**Exercise details:** From the listing below, return each line that includes "using".

▽

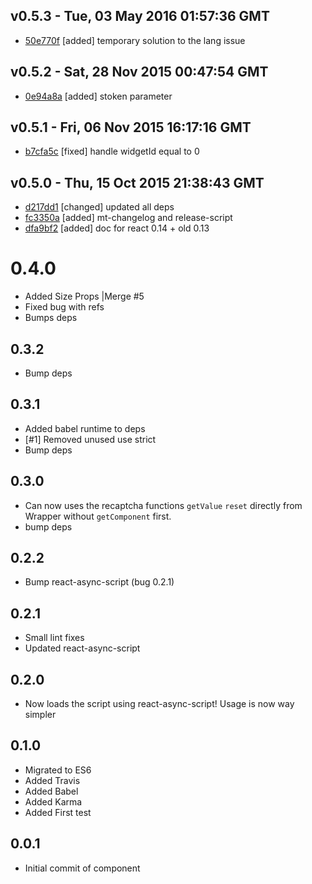 v0.5.3 - Tue, 03 May 2016 01:57:36 GMT
--------------------------------------

- [50e770f](../../commit/50e770f) [added] temporary solution to the lang issue



v0.5.2 - Sat, 28 Nov 2015 00:47:54 GMT
--------------------------------------

- [0e94a8a](../../commit/0e94a8a) [added] stoken parameter



v0.5.1 - Fri, 06 Nov 2015 16:17:16 GMT
--------------------------------------

- [b7cfa5c](../../commit/b7cfa5c) [fixed] handle widgetId equal to 0



v0.5.0 - Thu, 15 Oct 2015 21:38:43 GMT
--------------------------------------

- [d217dd1](../../commit/d217dd1) [changed] updated all deps
- [fc3350a](../../commit/fc3350a) [added] mt-changelog and release-script
- [dfa9bf2](../../commit/dfa9bf2) [added] doc for react 0.14 + old 0.13



# 0.4.0
- Added Size Props |Merge #5
- Fixed bug with refs
- Bumps deps

## 0.3.2
- Bump deps

## 0.3.1
- Added babel runtime to deps
- [#1] Removed unused use strict
- Bump deps

## 0.3.0
- Can now uses the recaptcha functions `getValue` `reset` directly from Wrapper without `getComponent` first.
- bump deps

## 0.2.2
- Bump react-async-script (bug 0.2.1)

## 0.2.1
- Small lint fixes
- Updated react-async-script

## 0.2.0
- Now loads the script using react-async-script! Usage is now way simpler

## 0.1.0
- Migrated to ES6
- Added Travis
- Added Babel
- Added Karma
- Added First test

## 0.0.1
- Initial commit of component
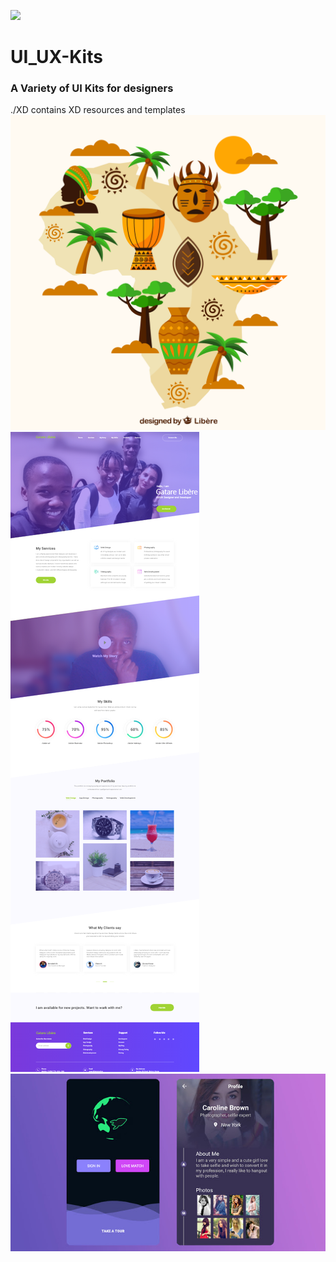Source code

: ![](https://img.shields.io/badge/Design-Flat-ff69b4.svg)
# UI_UX-Kits
### A Variety of UI Kits for designers
./XD contains XD resources and templates
![](img/272138-P5OO7Z-65.jpg)
![](img/XD_Portfolio.png)![](img/cover.jpg)

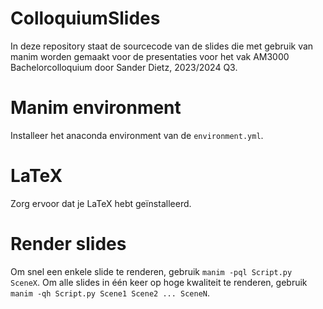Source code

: # ColloquiumSlides
In deze repository staat de sourcecode van de slides die met gebruik van manim worden gemaakt voor de presentaties voor het vak AM3000 Bachelorcolloquium door Sander Dietz, 2023/2024 Q3.

# Manim environment
Installeer het anaconda environment van de `environment.yml`.

# LaTeX
Zorg ervoor dat je LaTeX hebt geïnstalleerd.

# Render slides
Om snel een enkele slide te renderen, gebruik `manim -pql Script.py SceneX`. Om alle slides in één keer op hoge kwaliteit te renderen, gebruik `manim -qh Script.py Scene1 Scene2 ... SceneN`.
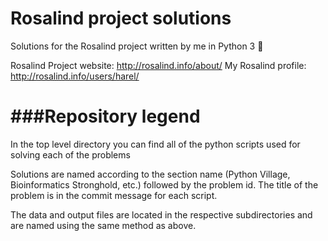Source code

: Rosalind project solutions
========

Solutions for the Rosalind project written by me in Python 3 :speak_no_evil:

Rosalind Project website: http://rosalind.info/about/
My Rosalind profile: http://rosalind.info/users/harel/

###Repository legend
========
In the top level directory you can find all of the python scripts used for solving each of the problems

Solutions are named according to the section name (Python Village, Bioinformatics Stronghold, etc.) followed by the problem id. 
The title of the problem is in the commit message for each script.

The data and output files are located in the respective subdirectories and are named using the same method as above.


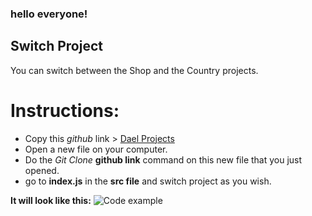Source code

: ### hello everyone!

## Switch Project

You can switch between the Shop and the Country projects.

# Instructions:
- Copy this *github* link > [Dael Projects](https://github.com/Dael-Molodic/Aviad-class-work.git) 
- Open a new file on your computer.
- Do the *Git Clone* **github link** command on this new file that you just opened.
- go to **index.js** in the **src file** and switch project as you wish. 

**It will look like this:**
![Code example](https://miro.medium.com/max/1400/1*jiesx_z8gVwLp6PIe9ZKRQ.png)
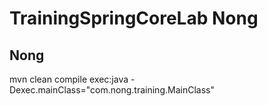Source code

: TrainingSpringCoreLab Nong
=====================
Nong
---

mvn clean compile exec:java -Dexec.mainClass="com.nong.training.MainClass"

△

**Response to the task:**
- Now loads the script using react-async-script! Usage is now way simpler
The data and output files are located in the respective subdirectories and are named using the same method as above.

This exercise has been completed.